AI for literature searches, manuscript drafting, and data analysis

This article is part of weekly updates on new developments in the use of AI methods and tools of surveys (households, individuals, farms…) and administrative data for official statistics

Coverage Period: 24–30 November 2025

Key words: AI, survey research, official statistics, machine learning, data quality, household surveys, data analysis

Executive Summary

This weekly update provides a summary of recent developments in the application of Artificial Intelligence (AI) within survey research and household surveys. The report covers key areas including data editing, cleaning, processing, analysis, reporting, and dissemination, with a focus on implications for researchers and national statistical offices [1].

Key Developments This Week

This week’s developments highlight a significant and accelerating trend: the rapid integration of AI into all stages of the survey lifecycle. From automated data processing to sophisticated analytical models and new methods for dissemination, AI is reshaping the landscape of survey research. However, this rapid adoption is accompanied by growing concerns about research integrity, data quality, and the potential for misuse.

Recent surveys of research professionals reveal a dramatic increase in the use of AI tools for a variety of tasks. A global survey of over 1,100 research office staff and 1,400 researchers, conducted by Research Professional News, found that AI is now a key driver of change in the field [1, 2]. The report indicates that 57% of research office staff now consider AI a top-three change driver, a significant increase from 25% in 2023 [2].

The most common applications of AI in research offices include identifying funding opportunities (35%), editing and improving grant applications (33%), and data management (30%) [1]. Among researchers, nearly half report using AI for literature searches, manuscript drafting, and data analysis [1].

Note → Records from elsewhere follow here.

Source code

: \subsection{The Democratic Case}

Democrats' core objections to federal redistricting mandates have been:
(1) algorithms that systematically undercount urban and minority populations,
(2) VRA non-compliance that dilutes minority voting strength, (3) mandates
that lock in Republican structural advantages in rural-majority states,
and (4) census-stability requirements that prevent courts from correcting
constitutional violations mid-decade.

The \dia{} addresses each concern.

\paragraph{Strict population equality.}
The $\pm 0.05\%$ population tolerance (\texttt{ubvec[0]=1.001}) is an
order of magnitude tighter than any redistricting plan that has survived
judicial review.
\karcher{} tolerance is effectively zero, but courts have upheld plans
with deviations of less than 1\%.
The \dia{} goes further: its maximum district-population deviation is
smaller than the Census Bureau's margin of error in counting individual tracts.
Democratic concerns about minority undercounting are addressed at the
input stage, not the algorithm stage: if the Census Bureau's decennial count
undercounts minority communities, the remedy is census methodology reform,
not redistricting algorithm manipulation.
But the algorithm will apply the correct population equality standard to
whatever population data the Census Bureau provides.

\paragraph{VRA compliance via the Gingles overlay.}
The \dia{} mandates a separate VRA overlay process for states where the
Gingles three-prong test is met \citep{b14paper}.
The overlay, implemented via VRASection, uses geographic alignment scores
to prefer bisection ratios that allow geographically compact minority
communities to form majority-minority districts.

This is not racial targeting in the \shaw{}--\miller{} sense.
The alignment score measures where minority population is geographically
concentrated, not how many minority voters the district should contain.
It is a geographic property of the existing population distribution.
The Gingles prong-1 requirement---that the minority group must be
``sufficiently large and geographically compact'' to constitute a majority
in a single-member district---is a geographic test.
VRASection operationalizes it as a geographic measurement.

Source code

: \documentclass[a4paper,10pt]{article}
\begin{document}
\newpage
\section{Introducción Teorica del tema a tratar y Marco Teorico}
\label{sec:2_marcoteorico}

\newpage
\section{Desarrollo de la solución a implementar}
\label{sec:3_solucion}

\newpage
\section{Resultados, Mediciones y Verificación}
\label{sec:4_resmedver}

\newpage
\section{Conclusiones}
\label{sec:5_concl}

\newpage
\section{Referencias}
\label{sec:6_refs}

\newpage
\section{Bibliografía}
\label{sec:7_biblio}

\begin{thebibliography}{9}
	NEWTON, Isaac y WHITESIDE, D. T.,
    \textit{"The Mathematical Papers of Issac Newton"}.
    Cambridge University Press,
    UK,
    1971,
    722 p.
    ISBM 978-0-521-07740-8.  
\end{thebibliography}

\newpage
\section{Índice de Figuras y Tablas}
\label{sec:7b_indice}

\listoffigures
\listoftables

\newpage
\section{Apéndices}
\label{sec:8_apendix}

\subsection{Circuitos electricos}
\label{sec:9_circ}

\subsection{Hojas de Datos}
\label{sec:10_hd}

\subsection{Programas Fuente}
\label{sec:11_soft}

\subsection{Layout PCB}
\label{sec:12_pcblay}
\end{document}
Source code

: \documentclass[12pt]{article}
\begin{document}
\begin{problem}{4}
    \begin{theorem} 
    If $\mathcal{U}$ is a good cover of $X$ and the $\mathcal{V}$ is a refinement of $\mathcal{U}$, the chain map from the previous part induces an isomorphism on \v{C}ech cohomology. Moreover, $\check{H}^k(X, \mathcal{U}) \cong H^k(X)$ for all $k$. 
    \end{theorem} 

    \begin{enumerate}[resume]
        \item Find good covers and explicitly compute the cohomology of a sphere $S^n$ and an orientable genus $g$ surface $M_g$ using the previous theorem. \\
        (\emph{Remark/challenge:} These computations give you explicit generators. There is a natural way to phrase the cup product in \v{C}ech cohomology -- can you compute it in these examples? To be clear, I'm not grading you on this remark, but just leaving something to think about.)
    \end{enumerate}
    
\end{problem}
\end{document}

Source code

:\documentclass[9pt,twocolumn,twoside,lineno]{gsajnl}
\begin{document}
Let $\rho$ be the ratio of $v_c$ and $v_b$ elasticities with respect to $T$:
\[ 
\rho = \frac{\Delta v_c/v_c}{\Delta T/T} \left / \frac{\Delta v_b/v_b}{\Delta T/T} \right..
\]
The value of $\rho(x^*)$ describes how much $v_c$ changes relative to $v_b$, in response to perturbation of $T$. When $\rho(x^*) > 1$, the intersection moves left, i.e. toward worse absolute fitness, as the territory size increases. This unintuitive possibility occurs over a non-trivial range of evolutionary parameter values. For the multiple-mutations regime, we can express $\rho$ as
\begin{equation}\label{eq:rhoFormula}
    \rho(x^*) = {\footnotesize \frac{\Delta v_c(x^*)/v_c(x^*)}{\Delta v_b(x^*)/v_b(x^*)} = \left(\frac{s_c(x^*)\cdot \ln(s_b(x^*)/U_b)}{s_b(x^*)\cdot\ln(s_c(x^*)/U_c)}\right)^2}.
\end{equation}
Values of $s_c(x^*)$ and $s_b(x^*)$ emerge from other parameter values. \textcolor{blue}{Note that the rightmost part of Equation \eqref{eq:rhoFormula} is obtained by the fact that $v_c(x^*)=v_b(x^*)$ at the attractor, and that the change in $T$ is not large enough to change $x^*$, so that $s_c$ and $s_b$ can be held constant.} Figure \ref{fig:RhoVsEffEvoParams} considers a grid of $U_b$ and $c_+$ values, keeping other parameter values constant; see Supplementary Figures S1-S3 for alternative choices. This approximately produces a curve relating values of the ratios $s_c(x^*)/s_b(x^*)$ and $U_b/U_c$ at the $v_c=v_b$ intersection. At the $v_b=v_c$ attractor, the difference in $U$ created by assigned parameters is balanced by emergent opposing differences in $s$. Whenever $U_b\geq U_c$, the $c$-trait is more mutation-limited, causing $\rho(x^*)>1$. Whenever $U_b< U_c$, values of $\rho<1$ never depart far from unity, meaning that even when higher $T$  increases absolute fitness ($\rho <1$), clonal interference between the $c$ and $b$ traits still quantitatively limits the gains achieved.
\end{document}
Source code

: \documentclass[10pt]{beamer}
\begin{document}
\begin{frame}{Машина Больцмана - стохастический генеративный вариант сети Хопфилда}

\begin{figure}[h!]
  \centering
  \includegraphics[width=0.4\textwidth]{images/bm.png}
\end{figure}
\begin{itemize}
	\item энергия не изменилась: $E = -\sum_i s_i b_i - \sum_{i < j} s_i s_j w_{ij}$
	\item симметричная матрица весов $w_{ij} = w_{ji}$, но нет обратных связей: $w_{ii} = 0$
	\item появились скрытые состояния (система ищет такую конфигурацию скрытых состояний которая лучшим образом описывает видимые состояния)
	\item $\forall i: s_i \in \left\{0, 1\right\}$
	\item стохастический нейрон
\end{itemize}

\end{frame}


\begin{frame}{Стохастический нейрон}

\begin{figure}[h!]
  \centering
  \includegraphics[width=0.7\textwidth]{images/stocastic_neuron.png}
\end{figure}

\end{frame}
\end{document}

Despite the widespread adoption, a significant majority of research office staff (60%) identify AI as the greatest threat to research integrity, citing concerns about the erosion of critical thinking and the potential for overreliance on automated systems [1, 2]. This highlights a critical need for robust governance frameworks and training programs to ensure the responsible and ethical use of AI in research.

The Rise of AI in Household Survey Analysis

A new study published in Archives of Public Health demonstrates the practical application of machine learning models for analyzing large-scale household survey data [5]. Using data from the Demographic and Health Surveys (DHS) across 34 Sub-Saharan African countries, the research team successfully predicted household sanitation facility access with a high degree of accuracy. The Random Forest model proved to be the most effective, achieving an accuracy of 80.61% [5].

This research underscores the potential of machine learning to not only predict survey outcomes but also to identify the most influential factors driving those outcomes. The use of Shapley Additive Explanations (SHAP) allowed for the interpretation of feature importance, providing actionable insights for policy interventions [5]. This study serves as a valuable model for national statistical offices seeking to leverage machine learning for more granular and impactful analysis of household survey data.

LLMs Revolutionize Qualitative Data Analysis and Pose New Threats

Large Language Models (LLMs) are emerging as a transformative force in the analysis of qualitative survey data. A recent article in Scientific Reports found that LLMs consistently outperform outsourced human coders in complex textual analysis tasks, including named entity recognition and sentiment analysis [3]. This suggests that LLMs can provide a cost-effective and highly accurate solution for coding open-ended survey responses at scale.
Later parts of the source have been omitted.